Select(a_*. "lig1>4") & Select(a_*. "lig1<51")
Sum(Unique(Split(Sum(Field(a_*. "chains") ",") ",") sort) ",")
Sum(Unique(Split(Sum(Field(Mol(Select(a_*./ "psite") ) "chain") ",") ",") sort) ",")
Sum(Unique(Sarray(Name(a_*.) 1 4) sort) ",")
Sum(Unique(Split(Replace(Sum(Field(Select(a_*.* "lignm") "lignm") ",") "[^a-z0-9]" "." regexp) ".") !~ "" sort) ",")
msel = Select(a_*.* "lignm") show column Name(msel full) Field(msel "lignm") Sarray(Field(msel "ligsz") )

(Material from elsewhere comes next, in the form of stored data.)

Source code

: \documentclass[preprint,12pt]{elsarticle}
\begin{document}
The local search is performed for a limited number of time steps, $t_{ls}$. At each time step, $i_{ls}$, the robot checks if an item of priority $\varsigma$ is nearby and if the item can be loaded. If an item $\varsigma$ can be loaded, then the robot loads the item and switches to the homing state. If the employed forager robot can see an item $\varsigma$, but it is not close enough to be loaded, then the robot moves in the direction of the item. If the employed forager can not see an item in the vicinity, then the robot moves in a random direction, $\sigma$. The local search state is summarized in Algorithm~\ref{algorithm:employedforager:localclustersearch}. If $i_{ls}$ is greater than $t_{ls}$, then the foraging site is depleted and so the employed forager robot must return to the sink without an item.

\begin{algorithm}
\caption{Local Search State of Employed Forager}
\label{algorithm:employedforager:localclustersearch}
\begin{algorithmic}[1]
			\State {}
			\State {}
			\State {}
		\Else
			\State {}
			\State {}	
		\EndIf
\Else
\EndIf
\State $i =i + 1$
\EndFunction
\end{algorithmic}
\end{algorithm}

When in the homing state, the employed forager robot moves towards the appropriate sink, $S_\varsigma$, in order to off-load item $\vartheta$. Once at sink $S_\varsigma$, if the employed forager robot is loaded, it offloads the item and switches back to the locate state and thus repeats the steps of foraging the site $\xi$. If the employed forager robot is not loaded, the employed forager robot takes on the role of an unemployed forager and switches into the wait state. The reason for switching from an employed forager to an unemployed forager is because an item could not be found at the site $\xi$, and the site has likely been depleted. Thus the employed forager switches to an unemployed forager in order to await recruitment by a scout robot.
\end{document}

To show covalent modifiers of site residues:
Res(Next(Select(a_*./ "covmod" ) bond) & !Mol(Select(a_*./ "covmod" ) ) & !Select(a_*./ "ligand") )
To retrieve the name of master SwissProt sequence:
Name(Select(a_*.* "chain==A1") swiss)
To retrieve the SwissProt accession number:
s = Name(Select(a_*.* "chain==A1") swiss) Field(Namex($s) 1 " ")
l_showResCodeInSelection = no S_lst = Unique(Field(Sarray(Select(a_*./ "psite==A1") residue) 2 "/") sort) sort number S_lst Sum(S_lst ",")
To show site consensus:
To select residues by the specified domain/region s_domain using information in the ENTRY header record:
use "SH2" to select SH2, SH2-like and extended SH2 domains/regions;
use "^SH2$" to select SH2 domain only
S_out = Split(ENTRY.protDomain "\n") I_out = Index(Field(S_out 5 "|") Replace(s_domain "([[*(+.+)?]])" "\\\\\\1" regexp) regexp all) Field(S_out[I_out] 5 "|") Select(a_*./ "domain~(^|*,)(" + Sum(Unique(Replace(Field(S_out[I_out] 1 "|") "[0-9]" "") + Field(S_out[I_out] 2 "|") sort) "|") + ")(,*|$)")
To retrieve the domain/region names for the specified residue selection rsel:
S_out = Split(ENTRY.protDomain "\n") Unique(Field(S_out[Index(S_out Replace(Sum(Replace(Unique(Split(Sum(Field(Select(Res(rsel) "domain") "domain") ",") ",") sort) "([AB]+)([RD]+.*$)" "^\\11\|\\2\|" regexp) "|") "^$" "-----" regexp) regexp all)] 5 "|") sort)
ICM family products support export of data in a variety of conventional formats including but not limited to:
ligsel = Mol(Select(Res(Select(a_*. "lig1") ) "ligand") ) group table chem Chemical(ligsel) "mol" Field(ligsel "lignm") "lignm" Name(ligsel object) "obnm" write table mol chem "chem.sdf"
write table separator="\t" header pocketMap "pocket.tsv"
Pocketome database is available online at http://pocketome.org . When using this server and/or this file, please cite:
Kufareva, I., Ilatovskiy, A.V. and Abagyan, R. (2012) Pocketome: an encyclopedia of small-molecule binding sites in 4D. Nucleic Acids Research, 2012 Jan; 40(1): D535–D540. PubMed 22080553.